Charles le Chauve, en achetant ainsi la paix, ne faisait que donner à ces Pirates de nouveaux moyens de faire la guerre, et s'ôter celui de la soutenir. Les Normands se servirent de cet argent pour aller assiéger Bordeaux, qu'ils pillèrent. Pour comble d'humiliation et d'horreur, un descendant de Charlemagne, Pépin Roi d'Aquitaine, n'ayant pu leur résister, s'unit avec eux, et alors la France vers l'an 858 fut entièrement ravagée. Les Normands fortifiés de tout ce qui se joignait à eux, désolèrent longtemps l'Allemagne, la Flandres, l'Angleterre. Nous avons vu depuis peu des armées de cent mille hommes pouvoir à peine prendre deux Villes après des victoires signalées; tant l'Art de fortifier les places et de préparer des ressources a été perfectionné; mais alors des Barbares combattant d'autres Barbares désunis, ne trouvaient après le premier succès, presque rien qui arrêtât leurs courses. Vaincus quelquefois, ils reparaissaient avec de nouvelles forces.

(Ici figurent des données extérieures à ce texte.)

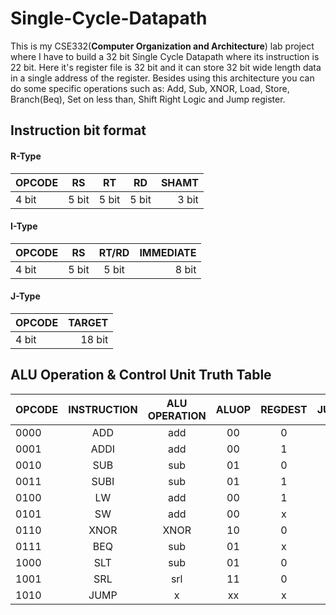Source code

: # Single-Cycle-Datapath
This is my CSE332(**Computer Organization and Architecture**) lab project where I have to build a 32 bit Single Cycle Datapath where its instruction is 22 bit. Here it's register file is 32 bit and it can store 32 bit wide length data in a single address of the register. 
Besides using this architecture you can do some specific operations such as: Add, Sub, XNOR, Load, Store, Branch(Beq), Set on less than, Shift Right Logic and Jump register.

## Instruction bit format
#### R-Type
OPCODE|RS|RT|RD|SHAMT
:---|:---:|:---:|:---:|---:
4 bit|5 bit|5 bit|5 bit|3 bit

#### I-Type
OPCODE|RS|RT/RD|IMMEDIATE
:---|:---:|:---:|---:
4 bit|5 bit|5 bit|8 bit

#### J-Type
OPCODE|TARGET
:---|---:
4 bit|18 bit

## ALU Operation & Control Unit Truth Table

OPCODE|INSTRUCTION|ALU OPERATION|ALUOP|REGDEST|JUMP|BRANCH|MEMREAD|MEMTOREG|MEMWRITE|ALUSRC|REGWRITE|SLT
:---|:---:|:---:|:---:|:---:|:---:|:---:|:---:|:---:|:---:|:---:|:---:|---:
0000|ADD|add|00|0|0|0|0|0|0|0|1|0
0001|ADDI|add|00|1|0|0|0|0|0|1|1|0
0010|SUB|sub|01|0|0|0|0|0|0|0|1|0
0011|SUBI|sub|01|1|0|0|0|0|0|1|1|0
0100|LW|add|00|1|0|0|1|1|0|1|1|0
0101|SW|add|00|x|0|0|0|x|1|1|0|0
0110|XNOR|XNOR|10|0|0|0|0|0|0|0|1|0
0111|BEQ|sub|01|x|0|1|0|x|0|0|0|0
1000|SLT|sub|01|0|0|0|0|0|0|0|1|1
1001|SRL|srl|11|0|0|0|0|0|0|0|1|0
1010|JUMP|x|xx|x|1|0|0|x|0|x|0|0


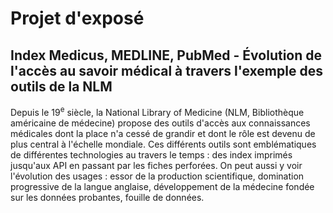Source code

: # Projet d'exposé
## Index Medicus, MEDLINE, PubMed - Évolution de l'accès au savoir médical à travers l'exemple des outils de la NLM
Depuis le 19<sup>e</sup> siècle, la National Library of Medicine (NLM, Bibliothèque américaine de médecine) propose des outils d'accès aux connaissances médicales dont la place n'a cessé de grandir et dont le rôle est devenu de plus central à l'échelle mondiale. Ces différents outils sont emblématiques de différentes technologies au travers le temps : des index imprimés jusqu'aux API en passant par les fiches perforées. On peut aussi y voir l'évolution des usages : essor de la production scientifique, domination progressive de la langue anglaise, développement de la médecine fondée sur les données probantes, fouille de données.
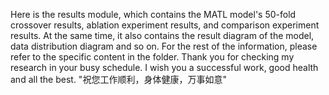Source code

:Here is the results module, which contains the MATL model's 50-fold crossover results, ablation experiment results, and comparison experiment results. At the same time, it also contains the result diagram of the model, data distribution diagram and so on. For the rest of the information, please refer to the specific content in the folder. Thank you for checking my research in your busy schedule. I wish you a successful work, good health and all the best.
"祝您工作顺利，身体健康，万事如意"
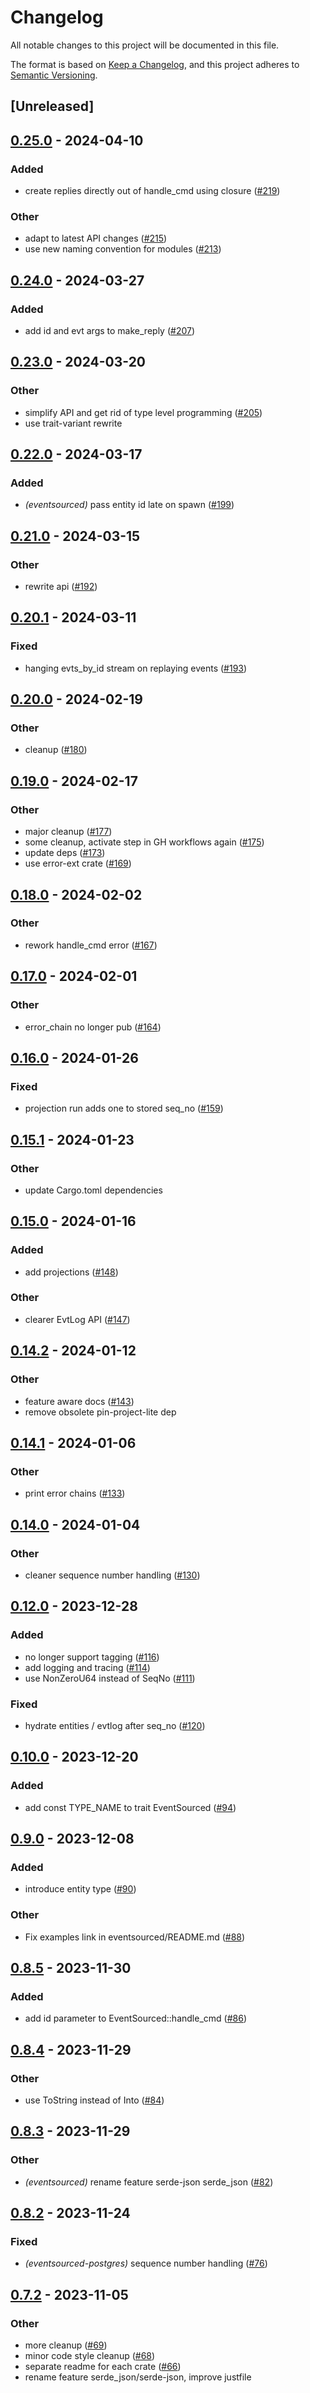 # Changelog
All notable changes to this project will be documented in this file.

The format is based on [Keep a Changelog](https://keepachangelog.com/en/1.0.0/),
and this project adheres to [Semantic Versioning](https://semver.org/spec/v2.0.0.html).

## [Unreleased]

## [0.25.0](https://github.com/hseeberger/eventsourced/compare/eventsourced-v0.24.0...eventsourced-v0.25.0) - 2024-04-10

### Added
- create replies directly out of handle_cmd using closure ([#219](https://github.com/hseeberger/eventsourced/pull/219))

### Other
- adapt to latest API changes ([#215](https://github.com/hseeberger/eventsourced/pull/215))
- use new naming convention for modules ([#213](https://github.com/hseeberger/eventsourced/pull/213))

## [0.24.0](https://github.com/hseeberger/eventsourced/compare/eventsourced-v0.23.0...eventsourced-v0.24.0) - 2024-03-27

### Added
- add id and evt args to make_reply ([#207](https://github.com/hseeberger/eventsourced/pull/207))

## [0.23.0](https://github.com/hseeberger/eventsourced/compare/eventsourced-v0.22.0...eventsourced-v0.23.0) - 2024-03-20

### Other
- simplify API and get rid of type level programming ([#205](https://github.com/hseeberger/eventsourced/pull/205))
- use trait-variant rewrite

## [0.22.0](https://github.com/hseeberger/eventsourced/compare/eventsourced-v0.21.0...eventsourced-v0.22.0) - 2024-03-17

### Added
- *(eventsourced)* pass entity id late on spawn ([#199](https://github.com/hseeberger/eventsourced/pull/199))

## [0.21.0](https://github.com/hseeberger/eventsourced/compare/eventsourced-v0.20.1...eventsourced-v0.21.0) - 2024-03-15

### Other
- rewrite api ([#192](https://github.com/hseeberger/eventsourced/pull/192))

## [0.20.1](https://github.com/hseeberger/eventsourced/compare/eventsourced-v0.20.0...eventsourced-v0.20.1) - 2024-03-11

### Fixed
- hanging evts_by_id stream on replaying events ([#193](https://github.com/hseeberger/eventsourced/pull/193))

## [0.20.0](https://github.com/hseeberger/eventsourced/compare/eventsourced-v0.19.0...eventsourced-v0.20.0) - 2024-02-19

### Other
- cleanup ([#180](https://github.com/hseeberger/eventsourced/pull/180))

## [0.19.0](https://github.com/hseeberger/eventsourced/compare/eventsourced-v0.18.0...eventsourced-v0.19.0) - 2024-02-17

### Other
- major cleanup ([#177](https://github.com/hseeberger/eventsourced/pull/177))
- some cleanup, activate step in GH workflows again ([#175](https://github.com/hseeberger/eventsourced/pull/175))
- update deps ([#173](https://github.com/hseeberger/eventsourced/pull/173))
- use error-ext crate ([#169](https://github.com/hseeberger/eventsourced/pull/169))

## [0.18.0](https://github.com/hseeberger/eventsourced/compare/eventsourced-v0.17.0...eventsourced-v0.18.0) - 2024-02-02

### Other
- rework handle_cmd error ([#167](https://github.com/hseeberger/eventsourced/pull/167))

## [0.17.0](https://github.com/hseeberger/eventsourced/compare/eventsourced-v0.16.0...eventsourced-v0.17.0) - 2024-02-01

### Other
- error_chain no longer pub ([#164](https://github.com/hseeberger/eventsourced/pull/164))

## [0.16.0](https://github.com/hseeberger/eventsourced/compare/eventsourced-v0.15.1...eventsourced-v0.16.0) - 2024-01-26

### Fixed
- projection run adds one to stored seq_no ([#159](https://github.com/hseeberger/eventsourced/pull/159))

## [0.15.1](https://github.com/hseeberger/eventsourced/compare/eventsourced-v0.15.0...eventsourced-v0.15.1) - 2024-01-23

### Other
- update Cargo.toml dependencies

## [0.15.0](https://github.com/hseeberger/eventsourced/compare/eventsourced-v0.14.2...eventsourced-v0.15.0) - 2024-01-16

### Added
- add projections ([#148](https://github.com/hseeberger/eventsourced/pull/148))

### Other
- clearer EvtLog API ([#147](https://github.com/hseeberger/eventsourced/pull/147))

## [0.14.2](https://github.com/hseeberger/eventsourced/compare/eventsourced-v0.14.1...eventsourced-v0.14.2) - 2024-01-12

### Other
- feature aware docs ([#143](https://github.com/hseeberger/eventsourced/pull/143))
- remove obsolete pin-project-lite dep

## [0.14.1](https://github.com/hseeberger/eventsourced/compare/eventsourced-v0.14.0...eventsourced-v0.14.1) - 2024-01-06

### Other
- print error chains ([#133](https://github.com/hseeberger/eventsourced/pull/133))

## [0.14.0](https://github.com/hseeberger/eventsourced/compare/eventsourced-v0.13.0...eventsourced-v0.14.0) - 2024-01-04

### Other
- cleaner sequence number handling ([#130](https://github.com/hseeberger/eventsourced/pull/130))

## [0.12.0](https://github.com/hseeberger/eventsourced/compare/eventsourced-v0.11.0...eventsourced-v0.12.0) - 2023-12-28

### Added
- no longer support tagging ([#116](https://github.com/hseeberger/eventsourced/pull/116))
- add logging and tracing ([#114](https://github.com/hseeberger/eventsourced/pull/114))
- use NonZeroU64 instead of SeqNo ([#111](https://github.com/hseeberger/eventsourced/pull/111))

### Fixed
- hydrate entities / evtlog after seq_no ([#120](https://github.com/hseeberger/eventsourced/pull/120))

## [0.10.0](https://github.com/hseeberger/eventsourced/compare/eventsourced-v0.9.0...eventsourced-v0.10.0) - 2023-12-20

### Added
- add const TYPE_NAME to trait EventSourced ([#94](https://github.com/hseeberger/eventsourced/pull/94))

## [0.9.0](https://github.com/hseeberger/eventsourced/compare/eventsourced-v0.8.5...eventsourced-v0.9.0) - 2023-12-08

### Added
- introduce entity type ([#90](https://github.com/hseeberger/eventsourced/pull/90))

### Other
- Fix examples link in eventsourced/README.md ([#88](https://github.com/hseeberger/eventsourced/pull/88))

## [0.8.5](https://github.com/hseeberger/eventsourced/compare/eventsourced-v0.8.4...eventsourced-v0.8.5) - 2023-11-30

### Added
- add id parameter to EventSourced::handle_cmd ([#86](https://github.com/hseeberger/eventsourced/pull/86))

## [0.8.4](https://github.com/hseeberger/eventsourced/compare/eventsourced-v0.8.3...eventsourced-v0.8.4) - 2023-11-29

### Other
- use ToString instead of Into<String> ([#84](https://github.com/hseeberger/eventsourced/pull/84))

## [0.8.3](https://github.com/hseeberger/eventsourced/compare/eventsourced-v0.8.2...eventsourced-v0.8.3) - 2023-11-29

### Other
- *(eventsourced)* rename feature serde-json serde_json ([#82](https://github.com/hseeberger/eventsourced/pull/82))

## [0.8.2](https://github.com/hseeberger/eventsourced/compare/eventsourced-v0.8.1...eventsourced-v0.8.2) - 2023-11-24

### Fixed
- *(eventsourced-postgres)* sequence number handling ([#76](https://github.com/hseeberger/eventsourced/pull/76))

## [0.7.2](https://github.com/hseeberger/eventsourced/compare/eventsourced-v0.7.1...eventsourced-v0.7.2) - 2023-11-05

### Other
- more cleanup ([#69](https://github.com/hseeberger/eventsourced/pull/69))
- minor code style cleanup ([#68](https://github.com/hseeberger/eventsourced/pull/68))
- separate readme for each crate ([#66](https://github.com/hseeberger/eventsourced/pull/66))
- rename feature serde_json/serde-json, improve justfile
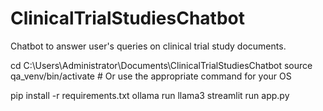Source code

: # ClinicalTrialStudiesChatbot
Chatbot to answer user's queries on clinical trial study documents. 

cd C:\Users\Administrator\Documents\ClinicalTrialStudiesChatbot
source qa_venv/bin/activate  # Or use the appropriate command for your OS

pip install -r requirements.txt
ollama run llama3
streamlit run app.py
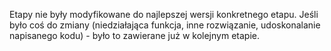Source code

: Etapy nie były modyfikowane do najlepszej wersji konkretnego etapu. Jeśli było coś do zmiany (niedziałająca funkcja, inne rozwiązanie, udoskonalanie napisanego kodu) - było to zawierane już w kolejnym etapie.
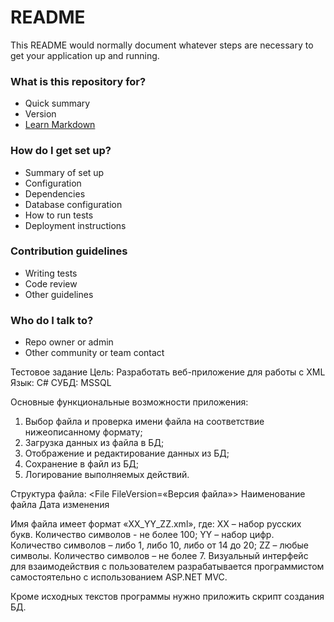# README #

This README would normally document whatever steps are necessary to get your application up and running.

### What is this repository for? ###

* Quick summary
* Version
* [Learn Markdown](https://bitbucket.org/tutorials/markdowndemo)

### How do I get set up? ###

* Summary of set up
* Configuration
* Dependencies
* Database configuration
* How to run tests
* Deployment instructions

### Contribution guidelines ###

* Writing tests
* Code review
* Other guidelines

### Who do I talk to? ###

* Repo owner or admin
* Other community or team contact

Тестовое задание
Цель: Разработать веб-приложение для работы с XML
Язык: C#
СУБД: MSSQL

Основные функциональные возможности приложения:
1. Выбор файла и проверка имени файла на соответствие нижеописанному формату;
2. Загрузка данных из файла в БД;
3. Отображение и редактирование данных из БД;
4. Сохранение в файл из БД;
5. Логирование выполняемых действий.

Структура файла:
<File FileVersion=«Версия файла»>
  <Name>Наименование файла </Name> 
  <DateTime>Дата изменения</DateTime> 
</File>

Имя файла имеет формат «XX_YY_ZZ.xml», где:
XX – набор русских букв. Количество символов - не более 100;
YY – набор цифр. Количество символов – либо 1, либо 10, либо от 14 до 20;
ZZ – любые символы. Количество символов – не более 7.
Визуальный интерфейс для взаимодействия с пользователем разрабатывается программистом самостоятельно с использованием ASP.NET MVC.

Кроме исходных текстов программы нужно приложить скрипт создания БД.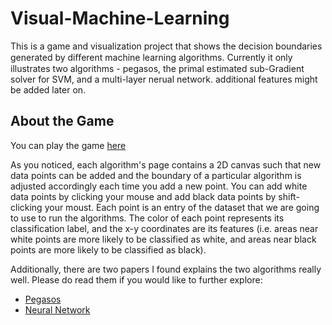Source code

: # Visual-Machine-Learning
This is a game and visualization project that shows the decision boundaries generated by diﬀerent machine learning algorithms. Currently it only illustrates two algorithms - pegasos, the primal estimated sub-Gradient solver for SVM, and a multi-layer nerual network. additional features might be added later on.

## About the Game

You can play the game [here](http://meteorite-j.github.io/Visual-Machine-Learning)

As you noticed, each algorithm's page contains a 2D canvas such that new data points can be added and the boundary of a particular algorithm is adjusted accordingly each time you add a new point. You can add white data points by clicking your mouse and add black data points by shift-clicking your moust. Each point is an entry of the dataset that we are going to use to run the algorithms. The color of each point represents its classification label, and the x-y coordinates are its features (i.e. areas near white points are more likely to be classified as white, and areas near black points are more likely to be classified as black).

Additionally, there are two papers I found explains the two algorithms really well. Please do read them if you would like to further explore:
* [Pegasos](pegasos-paper.pdf)
* [Neural Network](neural-network-paper.pdf)
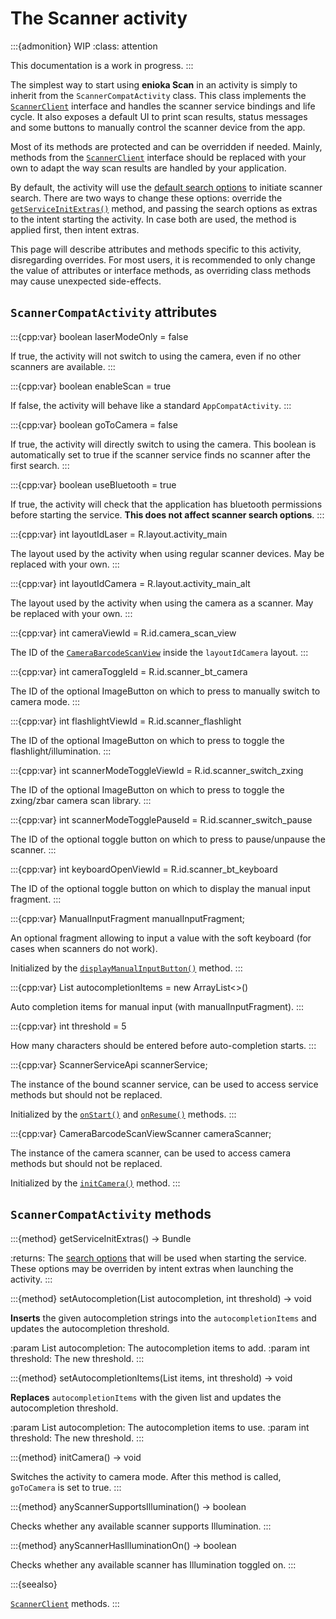 # The Scanner activity 

:::{admonition} WIP
:class: attention

This documentation is a work in progress.
:::

The simplest way to start using **enioka Scan** in an activity is simply to inherit from the
`ScannerCompatActivity` class. This class implements the 
[`ScannerClient`](scanner_service.md#the-scannerclient-interface) interface and handles the scanner
service bindings and life cycle. It also exposes a default UI to print scan results, status messages
and some buttons to manually control the scanner device from the app.

Most of its methods are protected and can be overridden if needed. Mainly, methods from the
[`ScannerClient`](scanner_service.md#the-scannerclient-interface) interface should be replaced with
your own to adapt the way scan results are handled by your application.

By default, the activity will use the [default search options](scanner_service.md#defaultOptions) to
initiate scanner search. There are two ways to change these options: override the 
[`getServiceInitExtras()`](#getServiceInitExtras) method, and passing the search options as extras 
to the intent starting the activity. In case both are used, the method is applied first, then intent
extras.

This page will describe attributes and methods specific to this activity, disregarding overrides. 
For most users, it is recommended to only change the value of attributes or interface methods, as 
overriding class methods may cause unexpected side-effects.

## `ScannerCompatActivity` attributes

:::{cpp:var} boolean laserModeOnly = false

If true, the activity will not switch to using the camera, even if no other scanners are available.
:::

:::{cpp:var} boolean enableScan = true

If false, the activity will behave like a standard `AppCompatActivity`.
:::

:::{cpp:var} boolean goToCamera = false

If true, the activity will directly switch to using the camera. This boolean is automatically set
to true if the scanner service finds no scanner after the first search.
:::

:::{cpp:var} boolean useBluetooth = true

If true, the activity will check that the application has bluetooth permissions before starting the
service. **This does not affect scanner search options**.
:::

:::{cpp:var} int layoutIdLaser = R.layout.activity_main

The layout used by the activity when using regular scanner devices. May be replaced with your own.
:::

:::{cpp:var} int layoutIdCamera = R.layout.activity_main_alt

The layout used by the activity when using the camera as a scanner. May be replaced with your own.
:::

:::{cpp:var} int cameraViewId = R.id.camera_scan_view

The ID of the [`CameraBarcodeScanView`](camera.md#cameraBarcodeScanView) inside the `layoutIdCamera`
layout.
:::

:::{cpp:var} int cameraToggleId = R.id.scanner_bt_camera

The ID of the optional ImageButton on which to press to manually switch to camera mode.
:::

:::{cpp:var} int flashlightViewId = R.id.scanner_flashlight

The ID of the optional ImageButton on which to press to toggle the flashlight/illumination.
:::

:::{cpp:var} int scannerModeToggleViewId = R.id.scanner_switch_zxing

The ID of the optional ImageButton on which to press to toggle the zxing/zbar camera scan library.
:::

:::{cpp:var} int scannerModeTogglePauseId = R.id.scanner_switch_pause

The ID of the optional toggle button on which to press to pause/unpause the scanner.
:::

:::{cpp:var} int keyboardOpenViewId = R.id.scanner_bt_keyboard

The ID of the optional toggle button on which to display the manual input fragment.
:::

:::{cpp:var} ManualInputFragment manualInputFragment;

An optional fragment allowing to input a value with the soft keyboard (for cases when scanners do 
not work).

Initialized by the [`displayManualInputButton()`](#displayManualInputButton) method.
:::

:::{cpp:var} List<ManualInputItem> autocompletionItems = new ArrayList<>()

Auto completion items for manual input (with manualInputFragment).
:::

:::{cpp:var} int threshold = 5

How many characters should be entered before auto-completion starts.
:::

:::{cpp:var} ScannerServiceApi scannerService;

The instance of the bound scanner service, can be used to access service methods but should not be
replaced.

Initialized by the [`onStart()`](#onStart) and [`onResume()`](#onResume) methods.
:::

:::{cpp:var} CameraBarcodeScanViewScanner cameraScanner;

The instance of the camera scanner, can be used to access camera methods but should not be replaced.

Initialized by the [`initCamera()`](#initCamera) method.
:::

## `ScannerCompatActivity` methods

:::{method} getServiceInitExtras() -> Bundle

:returns: The [search options](scanner_service.md#the-scannersearchoptions-class) that will be used 
    when starting the service. These options may be overriden by intent extras when launching the
    activity.
:::

:::{method} setAutocompletion(List<String> autocompletion, int threshold) -> void

**Inserts** the given autocompletion strings into the `autocompletionItems` and updates the 
autocompletion threshold.

:param List<String> autocompletion: The autocompletion items to add.
:param int threshold: The new threshold.
:::

:::{method} setAutocompletionItems(List<ManualInputItem> items, int threshold) -> void

**Replaces** `autocompletionItems` with the given list and updates the autocompletion threshold.

:param List<String> autocompletion: The autocompletion items to use.
:param int threshold: The new threshold.
:::

:::{method} initCamera() -> void

Switches the activity to camera mode. After this method is called, `goToCamera` is set to true.
:::

:::{method} anyScannerSupportsIllumination() -> boolean

Checks whether any available scanner supports Illumination.
:::

:::{method} anyScannerHasIlluminationOn() -> boolean

Checks whether any available scanner has Illumination toggled on.
:::

:::{seealso}

[`ScannerClient`](scanner_service.md#the-scannerclient-interface) methods.
:::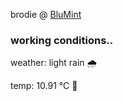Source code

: brodie @ [BluMint](https://www.linkedin.com/company/blumint-io/)

<!--weather_start-->
### working conditions..

weather: light rain 🌧️

temp: 10.91 °C 👕

<!--weather_end-->
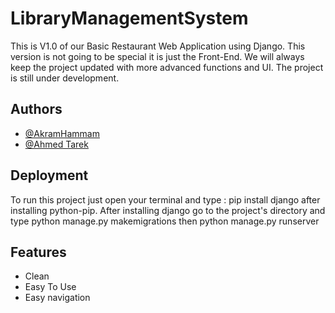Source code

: # LibraryManagementSystem

This is V1.0 of our Basic Restaurant Web Application using Django. This version is not going to be special it is just the Front-End.
We will always keep the project updated with more advanced functions and UI. The project is still under development.


## Authors

- [@AkramHammam](https://www.github.com/akramhammam5)
- [@Ahmed Tarek ](https://www.github.com/Ahmedtareq19)





## Deployment

To run this project just open your terminal and type : pip install django after installing python-pip. After installing django go to the project's directory and type python manage.py makemigrations then python manage.py runserver



## Features

- Clean 
- Easy To Use
- Easy navigation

Godefroi, Roi de Danemark, à qui Charles le Gros céda enfin une partie de la Hollande en 882, pénètre de la Hollande en Flandres, ses Normands passent de la Somme à l'Oise sans résistance, prennent et brûlent Pontoise, et arrivent par eau et par terre devant Paris, en 885.

Les Parisiens qui s'attendaient alors à l'irruption des Barbares, n'abandonnèrent point la Ville, comme autrefois. Le Comte de Paris, Ode ou Eudes, que sa valeur éleva depuis sur le trône de France, mit dans la Ville un ordre qui anima les courages, et qui leur tint lieu de tours et de remparts. Sigefroi, Chef des Normands, pressa le siège avec une fureur opiniâtre, mais non destituée d'arts. Les Normands se servirent du bélier pour battre les murs. Ils firent brèche, et donnèrent trois assauts. Les Parisiens les soutinrent avec un courage inébranlable. Ils avaient à leur tête non seulement le Comte Eudes, mais encore leur Évêque Goflin, qui chaque jour après avoir donné la bénédiction à son peuple, se mettait sur la brèche, le casque en tête, un carquois sur le dos, et une hache à sa ceinture, et ayant planté la croix sur le rempart, combattait à sa vue. Il paraît que cet Évêque avait dans la Ville autant d'autorité pour le moins que le Comte Eudes, puisque ce fut à lui que Sigefroy s'était d'abord adressé, pour entrer par sa permission dans Paris. Ce Prélat mourut de ses fatigues au milieu du siège, laissant une mémoire respectable et chère; car s'il arma des mains que la Religion réservait seulement au ministère de l'Autel, il les arma pour cet autel même et pour des citoyens dans la cause la plus juste, et pour la défense la plus nécessaire, qui est toujours au-dessus des lois. Ses confrères ne s'étaient armés que dans des Guerres Civiles et contre des Chrétiens. Peut-être, si l'apothéose est due à quelques hommes, eût-il mieux valu mettre dans le Ciel ce Prélat qui combattit et mourut pour son Pays, que tant d'hommes obscurs, dont la vertu, s'ils en ont eu, a été pour le moins inutile au Monde.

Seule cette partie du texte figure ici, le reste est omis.